L’azzurro del cielo si fondeva con il blu limpido dell’acqua come in una sfumatura infinita di celeste che continuava dopo le colline che sembravano dune di un deserto di acquerelli, colorato di fiori e bacche .
Alle nostre spalle era sparito l’armadio e al suo posto si ergevano trionfanti montagne con cime imbiancate e fianchi alberati. Da una delle montagne nasceva un fiumiciattolo che scendeva fino a valle e si adagiava nel suo letto sabbioso passando a pochi metri da noi. Decidemmo di avvicinarci al fiume, l’acqua era tanto limpida da permetterci di vedere i sassolini sul fondo e i pesci, rossi come il fuoco, che nuotavano seguendo il corso dell’acqua. In lontananza scorgemmo una vela e io, grazie al mio occhio di lince, riuscii a scorgere anche la buffa figura che governava l’imbarcazione. Costui ci si avvicinò e si presentò cordialmente: -“Io sono Mao, l’elfo di corte, sono venuto qui per portarvi al castello” – annunciò a gran voce. Io e Charlotte lo osservammo per qualche secondo. Aveva due occhietti vispi e di color dell’ambra, un nasino aquilino e delle orecchie a punta. Convenimmo entrambe che era proprio un elfo. Era vestito di verde, con un elegante gilet allacciato in vita con dei bottoncini dorati. Siccome non salimmo sulla sua barchetta ci guardò e disse: -“Allora? Volete sbrigarvi! Il re vi aspetta da molto.”
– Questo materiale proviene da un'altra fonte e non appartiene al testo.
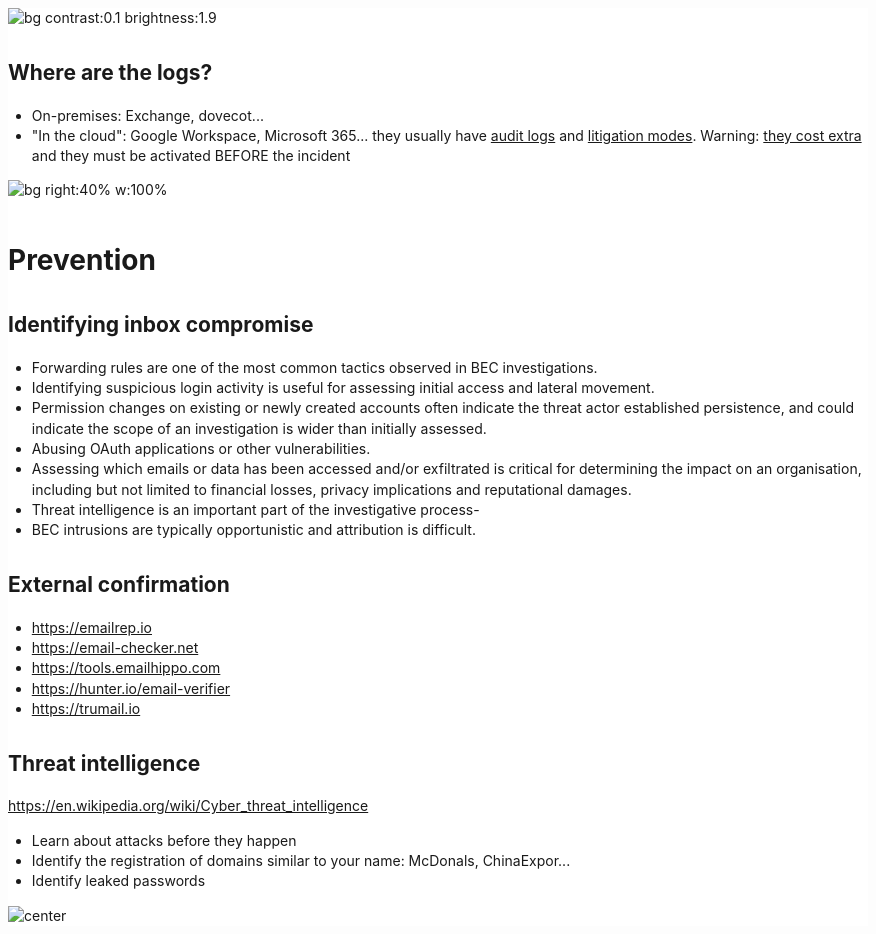 ![bg contrast:0.1 brightness:1.9](https://technofaq.org/wp-content/uploads/2019/08/word-image-31-600x378.png)



## Where are the logs?

- On-premises: Exchange, dovecot...
- "In the cloud": Google Workspace, Microsoft 365... they usually have [audit logs](https://support.google.com/a/answer/4579579?hl=en) and [litigation modes](https://docs.microsoft.com/en-us/microsoft-365/compliance/create-a-litigation-hold?view=o365-worldwide). Warning: [they cost extra](https://workspace.google.com/pricing.html) and they must be activated BEFORE the incident

![bg right:40% w:100%](https://okcracks.com/wp-content/uploads/2020/05/office_365-1024x776-1.png)

# Prevention


## Identifying inbox compromise

-  Forwarding rules are one of the most common tactics observed in BEC investigations.
-  Identifying suspicious login activity is useful for assessing initial access and lateral movement. 
-  Permission changes on existing or newly created accounts often indicate the threat  actor established persistence, and could indicate the scope of an investigation is wider than initially assessed. 
- Abusing OAuth applications or other vulnerabilities. 
- Assessing which emails or data has been accessed and/or exfiltrated is critical for  determining the impact on an organisation, including but not limited to financial losses, privacy implications and reputational damages. 
- Threat intelligence is an important part of the investigative process-
- BEC intrusions are typically opportunistic and attribution is difficult.

## External confirmation


- https://emailrep.io
- https://email-checker.net
- https://tools.emailhippo.com
- https://hunter.io/email-verifier
- https://trumail.io

## Threat intelligence

https://en.wikipedia.org/wiki/Cyber_threat_intelligence

- Learn about attacks before they happen
- Identify the registration of domains similar to your name: McDonals, ChinaExpor...
- Identify leaked passwords

![center](https://www.realwire.com/twitter_writeitfiles/Blueliv-logo.jpg)
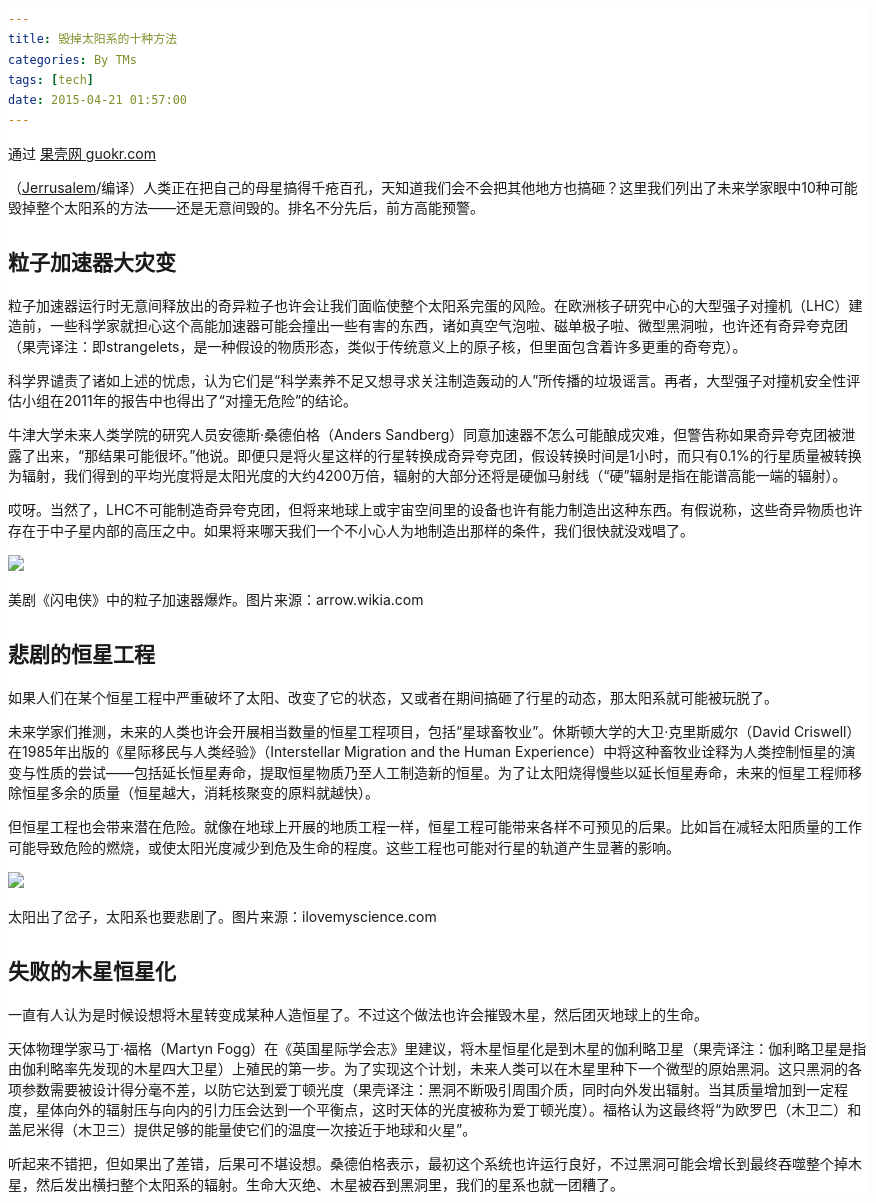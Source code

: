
 ```yaml
---
title: 毁掉太阳系的十种方法
categories: By TMs
tags: [tech]
date: 2015-04-21 01:57:00
---
```


 通过 [果壳网 guokr.com](http://www.guokr.com/)

（[Jerrusalem](http://www.guokr.com/i/0332907664/)/编译）人类正在把自己的母星搞得千疮百孔，天知道我们会不会把其他地方也搞砸？这里我们列出了未来学家眼中10种可能毁掉整个太阳系的方法——还是无意间毁的。排名不分先后，前方高能预警。

## 粒子加速器大灾变

粒子加速器运行时无意间释放出的奇异粒子也许会让我们面临使整个太阳系完蛋的风险。在欧洲核子研究中心的大型强子对撞机（LHC）建造前，一些科学家就担心这个高能加速器可能会撞出一些有害的东西，诸如真空气泡啦、磁单极子啦、微型黑洞啦，也许还有奇异夸克团（果壳译注：即strangelets，是一种假设的物质形态，类似于传统意义上的原子核，但里面包含着许多更重的奇夸克）。

科学界谴责了诸如上述的忧虑，认为它们是“科学素养不足又想寻求关注制造轰动的人”所传播的垃圾谣言。再者，大型强子对撞机安全性评估小组在2011年的报告中也得出了“对撞无危险”的结论。

牛津大学未来人类学院的研究人员安德斯·桑德伯格（Anders Sandberg）同意加速器不怎么可能酿成灾难，但警告称如果奇异夸克团被泄露了出来，“那结果可能很坏。”他说。即便只是将火星这样的行星转换成奇异夸克团，假设转换时间是1小时，而只有0.1%的行星质量被转换为辐射，我们得到的平均光度将是太阳光度的大约4200万倍，辐射的大部分还将是硬伽马射线（“硬”辐射是指在能谱高能一端的辐射）。

哎呀。当然了，LHC不可能制造奇异夸克团，但将来地球上或宇宙空间里的设备也许有能力制造出这种东西。有假说称，这些奇异物质也许存在于中子星内部的高压之中。如果将来哪天我们一个不小心人为地制造出那样的条件，我们很快就没戏唱了。

![](http://1.im.guokr.com/xce-xxcXl7Hnl4MvJoPxh80TL_SS8mFLdr7ioCkzzHcABQAAzgIAAFBO.png?imageView2/1/w/555/h/311)

美剧《闪电侠》中的粒子加速器爆炸。图片来源：arrow.wikia.com

## 悲剧的恒星工程

如果人们在某个恒星工程中严重破坏了太阳、改变了它的状态，又或者在期间搞砸了行星的动态，那太阳系就可能被玩脱了。

未来学家们推测，未来的人类也许会开展相当数量的恒星工程项目，包括“星球畜牧业”。休斯顿大学的大卫·克里斯威尔（David Criswell）在1985年出版的《星际移民与人类经验》（Interstellar Migration and the Human Experience）中将这种畜牧业诠释为人类控制恒星的演变与性质的尝试——包括延长恒星寿命，提取恒星物质乃至人工制造新的恒星。为了让太阳烧得慢些以延长恒星寿命，未来的恒星工程师移除恒星多余的质量（恒星越大，消耗核聚变的原料就越快）。

但恒星工程也会带来潜在危险。就像在地球上开展的地质工程一样，恒星工程可能带来各样不可预见的后果。比如旨在减轻太阳质量的工作可能导致危险的燃烧，或使太阳光度减少到危及生命的程度。这些工程也可能对行星的轨道产生显著的影响。

![](http://1.im.guokr.com/rfYoVKvlrnuMgHrwWIe2jYaNJL1h1MoBxzvOlG9GxaSAAgAAXgEAAEpQ.jpg?imageView2/1/w/555/h/303)

太阳出了岔子，太阳系也要悲剧了。图片来源：ilovemyscience.com

## 失败的木星恒星化

一直有人认为是时候设想将木星转变成某种人造恒星了。不过这个做法也许会摧毁木星，然后团灭地球上的生命。

天体物理学家马丁·福格（Martyn Fogg）在《英国星际学会志》里建议，将木星恒星化是到木星的伽利略卫星（果壳译注：伽利略卫星是指由伽利略率先发现的木星四大卫星）上殖民的第一步。为了实现这个计划，未来人类可以在木星里种下一个微型的原始黑洞。这只黑洞的各项参数需要被设计得分毫不差，以防它达到爱丁顿光度（果壳译注：黑洞不断吸引周围介质，同时向外发出辐射。当其质量增加到一定程度，星体向外的辐射压与向内的引力压会达到一个平衡点，这时天体的光度被称为爱丁顿光度）。福格认为这最终将“为欧罗巴（木卫二）和盖尼米得（木卫三）提供足够的能量使它们的温度一次接近于地球和火星”。

听起来不错把，但如果出了差错，后果可不堪设想。桑德伯格表示，最初这个系统也许运行良好，不过黑洞可能会增长到最终吞噬整个掉木星，然后发出横扫整个太阳系的辐射。生命大灭绝、木星被吞到黑洞里，我们的星系也就一团糟了。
Io e la mia cuginetta non capimmo, ma decidemmo di dargli ascolto e salimmo. Arrivammo fino ad un piccolo specchio d’acqua che era probabilmente utilizzato come parcheggio per le barche. Vi erano infatti piccole zattere di legno decorate con i più svariati colori e su ognuna vi era uno stemma: un fiore di pesco con una spada con la lama di diamante.
Chiesi a Moo il perché e mi rispose che era lo stemma reale della casata del re in carica.
Scendemmo e fummo accolte da una strombettata e le porte dell’imponente castello si aprirono. Il palazzo reale era molto alto , c’erano sei torri, tre da un lato e tre dall’altro, avevano tutte la bandierina con lo stemma del re ed erano molto alte, come le torri delle chiese gotiche che avevo studiato a scuola. Le guglie erano di mattoncini blu notte, mentre il resto del palazzo era di pietra bianca. Il portale era di legno chiaro, che si
intonava perfettamente con tutto il resto.